Sejarah

‘Ondergrondse Acties’ di Pontianak Zaman Revolusi

Kapal-kapal Patroli Belanda yang bersandar di Pelabuhan Pontianak
(Sumber: NIMH Beeldbank)

Keberadaan kaum republiken yang bergerak secara bawah tanah  membuat pusing Pemerintah NICA dan aparatnya. Kerap melancarkan aksi sabotase bahkan hendak merebut Kapal Patroli milik Belanda pada 18 Oktober 1946 di Pontianak. 

Gelora aksi perlawanan kaum republiken terhadap kedudukan NICA di beberapa kota di Kalimantan Barat terjadi mulai bulan Oktober tahun 1946. Laskar Badan Pemberontak Indonesia Kalimantan Barat (BPIKB) pimpinan Mohammad Alian berhasil merebut Bengkayang selama sehari pada 9 Oktober 1946. 

Disusul laskar Gerakan Rakyat Merdeka (GERAM) pimpinan Gusti Muhammad Affandi Rani dan Bardan Nadi yang beraksi di Ngabang pada 11 Oktober 1946. Seakan tidak ingin ketinggalan dan ingin ikut ambil bagian, kaum-kaum republiken militan di Pontianak juga ingin melakukan hal serupa dengan menciptakan sabotase-sabotase yang menyulitkan NICA dan aparatnya. 

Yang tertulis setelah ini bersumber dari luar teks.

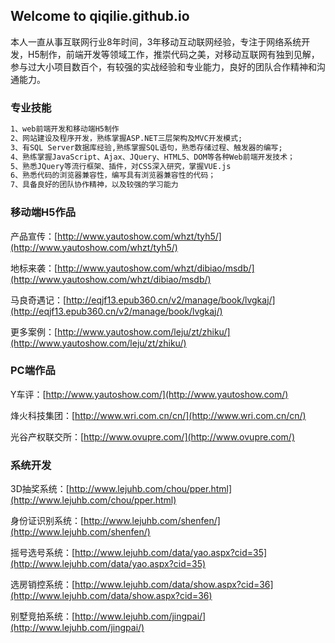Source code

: ## Welcome to qiqilie.github.io

本人一直从事互联网行业8年时间，3年移动互动联网经验，专注于网络系统开发，H5制作，前端开发等领域工作，推崇代码之美，对移动互联网有独到见解，参与过大小项目数百个，有较强的实战经验和专业能力，良好的团队合作精神和沟通能力。

### 专业技能

```markdown
1、web前端开发和移动端H5制作
2、网站建设及程序开发，熟练掌握ASP.NET三层架构及MVC开发模式; 
3、有SQL Server数据库经验,熟练掌握SQL语句，熟悉存储过程、触发器的编写; 
4、熟练掌握JavaScript、Ajax、JQuery、HTML5、DOM等各种Web前端开发技术； 
5、熟悉JQuery等流行框架、插件，对CSS深入研究，掌握VUE.js
6、熟悉代码的浏览器兼容性，编写具有浏览器兼容性的代码； 
7、具备良好的团队协作精神，以及较强的学习能力
```

### 移动端H5作品

产品宣传：[http://www.yautoshow.com/whzt/tyh5/](http://www.yautoshow.com/whzt/tyh5/)

地标来袭：[http://www.yautoshow.com/whzt/dibiao/msdb/](http://www.yautoshow.com/whzt/dibiao/msdb/)

马良奇遇记：[http://eqjf13.epub360.cn/v2/manage/book/lvgkaj/](http://eqjf13.epub360.cn/v2/manage/book/lvgkaj/)

更多案例：[http://www.yautoshow.com/leju/zt/zhiku/](http://www.yautoshow.com/leju/zt/zhiku/)

### PC端作品

Y车评：[http://www.yautoshow.com/](http://www.yautoshow.com/)

烽火科技集团：[http://www.wri.com.cn/cn/](http://www.wri.com.cn/cn/)

光谷产权联交所：[http://www.ovupre.com/](http://www.ovupre.com/)

### 系统开发

3D抽奖系统：[http://www.lejuhb.com/chou/pper.html](http://www.lejuhb.com/chou/pper.html)

身份证识别系统：[http://www.lejuhb.com/shenfen/](http://www.lejuhb.com/shenfen/)

摇号选号系统：[http://www.lejuhb.com/data/yao.aspx?cid=35](http://www.lejuhb.com/data/yao.aspx?cid=35)

选房销控系统：[http://www.lejuhb.com/data/show.aspx?cid=36](http://www.lejuhb.com/data/show.aspx?cid=36)

别墅竞拍系统：[http://www.lejuhb.com/jingpai/](http://www.lejuhb.com/jingpai/)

Pemberontakan dijalankan oleh pemuda-pemuda pro-Republik yang telah terkaderisasi lewat pembinaan-pembinaan secara bawah tanah oleh kader Pemuda Penyongsong Republik Indonesia (PPRI). Pembrontakan ini sebenarnya telah lama direncanakan, namun karena alasan kesiapan baru dapat dilaksanakan pada 18 Oktober 1946.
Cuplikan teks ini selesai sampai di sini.